Supplied material:
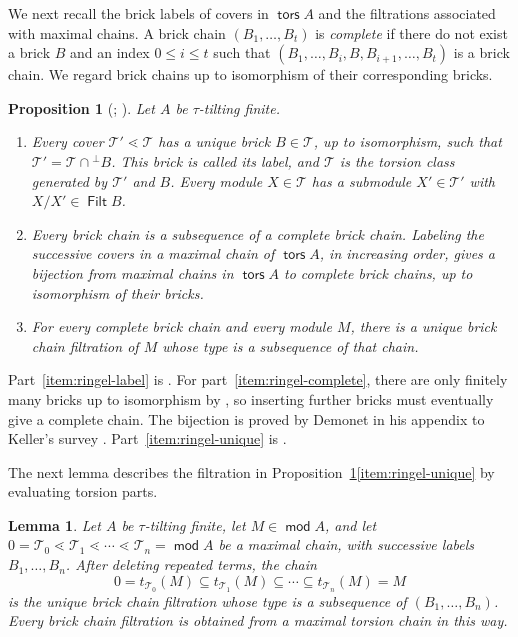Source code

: \documentclass[a4paper,reqno,10pt]{amsart}
\newtheorem{proposition}[theorem]{Proposition}
\newtheorem{lemma}[theorem]{Lemma}
\theoremstyle{definition}
\numberwithin{equation}{section}
\DeclareMathOperator{\tors}{\mathsf{tors}}
\DeclareMathOperator{\modu}{\mathsf{mod}}
\newcommand{\T}{\mathcal T}
\DeclareMathOperator{\Filt}{\mathsf{Filt}}
\begin{document}
We next recall the brick labels of covers in $\tors A$ and the
filtrations associated with maximal chains. A brick chain
$(B_1,\ldots,B_t)$ is \emph{complete} if there do not exist a brick
$B$ and an index $0\leq i\leq t$ such that
$(B_1,\ldots,B_i,B,B_{i+1},\ldots,B_t)$ is a brick chain.
We regard brick chains up to isomorphism of their corresponding bricks.

\begin{proposition}[{\cite[Theorems~2.7 and~11.2]{RingelFiltrations};
\cite[Theorem~A.3]{Keller}}]\label{prop:ringel-chains}
Let $A$ be $\tau$-tilting finite.
\begin{enumerate}
\item\label{item:ringel-label}
Every cover $\T'\lessdot\T$ has a unique brick $B\in\T$, up to
isomorphism, such that $\T'=\T\cap{}^\perp B$. This brick is called
its \emph{label}, and $\T$ is the torsion class generated by $\T'$ and $B$.
Every module $X\in\T$ has a submodule $X'\in\T'$ with
$X/X'\in\Filt B$.
\item\label{item:ringel-complete}
Every brick chain is a subsequence of a complete brick chain. Labeling
the successive covers in a maximal chain of $\tors A$, in increasing
order, gives a bijection from maximal chains in $\tors A$ to complete brick
chains, up to isomorphism of their bricks.
\item\label{item:ringel-unique}
For every complete brick chain and every module $M$, there is a unique
brick chain filtration of $M$ whose type is a subsequence of that chain.
\end{enumerate}
\end{proposition}

Part~\ref{item:ringel-label} is \cite[Theorem~2.7]{RingelFiltrations}.
For part~\ref{item:ringel-complete}, there are only finitely many bricks
up to isomorphism by \cite[Theorem~4.2]{DIJ}, so inserting further bricks
must eventually give a complete chain. The bijection is proved by Demonet
in his appendix to Keller's survey \cite[Theorem~A.3]{Keller}.
Part~\ref{item:ringel-unique} is \cite[Theorem~11.2]{RingelFiltrations}.

The next lemma describes the filtration in
Proposition~\ref{prop:ringel-chains}\ref{item:ringel-unique}
by evaluating torsion parts.

\begin{lemma}\label{lem:evaluate-chain}
Let $A$ be $\tau$-tilting finite, let $M\in\modu A$, and let
$0=\T_0\lessdot\T_1\lessdot\cdots\lessdot\T_n=\modu A$ be a
maximal chain, with successive labels $B_1,\ldots,B_n$. After deleting
repeated terms, the chain
\[
 0=t_{\T_0}(M)\subseteq t_{\T_1}(M)\subseteq\cdots
   \subseteq t_{\T_n}(M)=M
\]
is the unique brick chain filtration whose type is a subsequence of
$(B_1,\ldots,B_n)$. Every brick chain filtration is obtained from a
maximal torsion chain in this way.
\end{lemma}
\end{document}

What to produce:
Among the entries above, find every line holding "ldots" and copy it.

Response area:
$(B_1,\ldots,B_t)$ is \emph{complete} if there do not exist a brick
$(B_1,\ldots,B_i,B,B_{i+1},\ldots,B_t)$ is a brick chain.
maximal chain, with successive labels $B_1,\ldots,B_n$. After deleting
$(B_1,\ldots,B_n)$. Every brick chain filtration is obtained from a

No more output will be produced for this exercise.